How much of that increase can be attributed to retail, versus growth in AWS cloud services, can't be distinguished. Last year, the AWS unit represented (at most) 5% of Amazon.com's revenue.
Whatever the number of servers used by AWS, that number is probably dwarfed by Facebook, Google and one or two other Internet giants. Microsoft, for example, when it built a giant 700,000 square foot Azure data center outside Chicago, reported it had the capacity for 300,000 servers. It's never said how many servers have actually been installed. Microsoft, Google, Apple, Amazon.com and other companies all regard their total server count as a proprietary, closely held secret.
Facebook has filled its twin 330,000-square-foot "data halls" at its Prineville, Ore., complex. Each contains "tens of thousands of servers," according to the company. Together, they are roughly equal in square footage to Microsoft's Chicago center, but Prineville's design includes large air passageways with its passive cooling system design. A server at Prineville probably occupies a slightly larger average footprint in terms of overall building space than one in a data center with air conditioners. If the Prineville buildings are fully equipped, they still probably don't reach Microsoft's 300,000 count.

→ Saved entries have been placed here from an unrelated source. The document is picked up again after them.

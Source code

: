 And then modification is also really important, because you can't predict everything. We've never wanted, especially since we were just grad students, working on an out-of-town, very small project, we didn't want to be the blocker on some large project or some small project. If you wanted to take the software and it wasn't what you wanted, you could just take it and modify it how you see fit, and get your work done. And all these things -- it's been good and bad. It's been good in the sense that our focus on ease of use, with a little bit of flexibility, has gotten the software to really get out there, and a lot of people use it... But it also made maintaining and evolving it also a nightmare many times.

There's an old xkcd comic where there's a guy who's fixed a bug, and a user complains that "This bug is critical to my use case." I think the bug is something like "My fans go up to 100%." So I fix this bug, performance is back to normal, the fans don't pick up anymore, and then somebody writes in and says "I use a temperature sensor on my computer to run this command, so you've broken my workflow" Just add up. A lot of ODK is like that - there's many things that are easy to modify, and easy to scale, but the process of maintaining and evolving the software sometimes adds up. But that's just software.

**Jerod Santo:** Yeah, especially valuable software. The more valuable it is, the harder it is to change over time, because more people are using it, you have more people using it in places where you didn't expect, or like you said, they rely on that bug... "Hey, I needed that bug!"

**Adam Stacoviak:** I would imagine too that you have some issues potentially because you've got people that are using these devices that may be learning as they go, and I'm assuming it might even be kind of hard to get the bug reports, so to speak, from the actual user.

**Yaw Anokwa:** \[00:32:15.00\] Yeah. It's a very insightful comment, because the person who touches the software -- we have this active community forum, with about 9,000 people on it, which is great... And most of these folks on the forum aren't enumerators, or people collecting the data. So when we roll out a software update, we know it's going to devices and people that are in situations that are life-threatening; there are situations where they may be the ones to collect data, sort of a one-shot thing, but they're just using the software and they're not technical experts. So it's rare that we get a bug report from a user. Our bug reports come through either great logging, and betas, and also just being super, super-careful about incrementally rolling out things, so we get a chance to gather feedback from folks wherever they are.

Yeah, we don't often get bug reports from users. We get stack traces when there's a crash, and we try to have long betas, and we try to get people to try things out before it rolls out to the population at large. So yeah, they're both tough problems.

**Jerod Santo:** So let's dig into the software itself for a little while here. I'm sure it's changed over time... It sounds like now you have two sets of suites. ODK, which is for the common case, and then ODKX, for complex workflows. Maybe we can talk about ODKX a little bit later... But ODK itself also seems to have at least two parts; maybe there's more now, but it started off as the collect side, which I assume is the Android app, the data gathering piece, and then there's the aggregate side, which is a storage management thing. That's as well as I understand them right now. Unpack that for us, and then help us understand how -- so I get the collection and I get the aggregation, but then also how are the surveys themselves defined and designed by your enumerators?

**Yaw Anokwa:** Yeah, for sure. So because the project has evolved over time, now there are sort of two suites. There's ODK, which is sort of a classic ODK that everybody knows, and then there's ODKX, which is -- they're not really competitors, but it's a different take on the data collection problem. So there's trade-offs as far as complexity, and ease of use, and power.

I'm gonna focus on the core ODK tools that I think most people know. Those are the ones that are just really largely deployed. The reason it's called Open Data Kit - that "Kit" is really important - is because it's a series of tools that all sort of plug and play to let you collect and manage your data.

For the record, Netcraft counted 19,100 Web-facing servers at the Azure cloud's address in its July report, but Microsoft executives have previously said its Chicago data center hosts Bing search, Sharepoint application collaboration services, Office 365, Microsoft Dynamics CRM software-as-a-service, and other services that don't necessarily show up with an Azure address. The total server count is probably much higher.
Perhaps a better measure of comparison is the number of websites being hosted by the cloud servers. For Azure, Netcraft found 170,000 websites hosted on those 19,100 servers in its July count. For Amazon.com, it found 11.6 million hosted on the 158,000 servers in May. That may be a clearer measures of the lead AWS has established among cloud providers.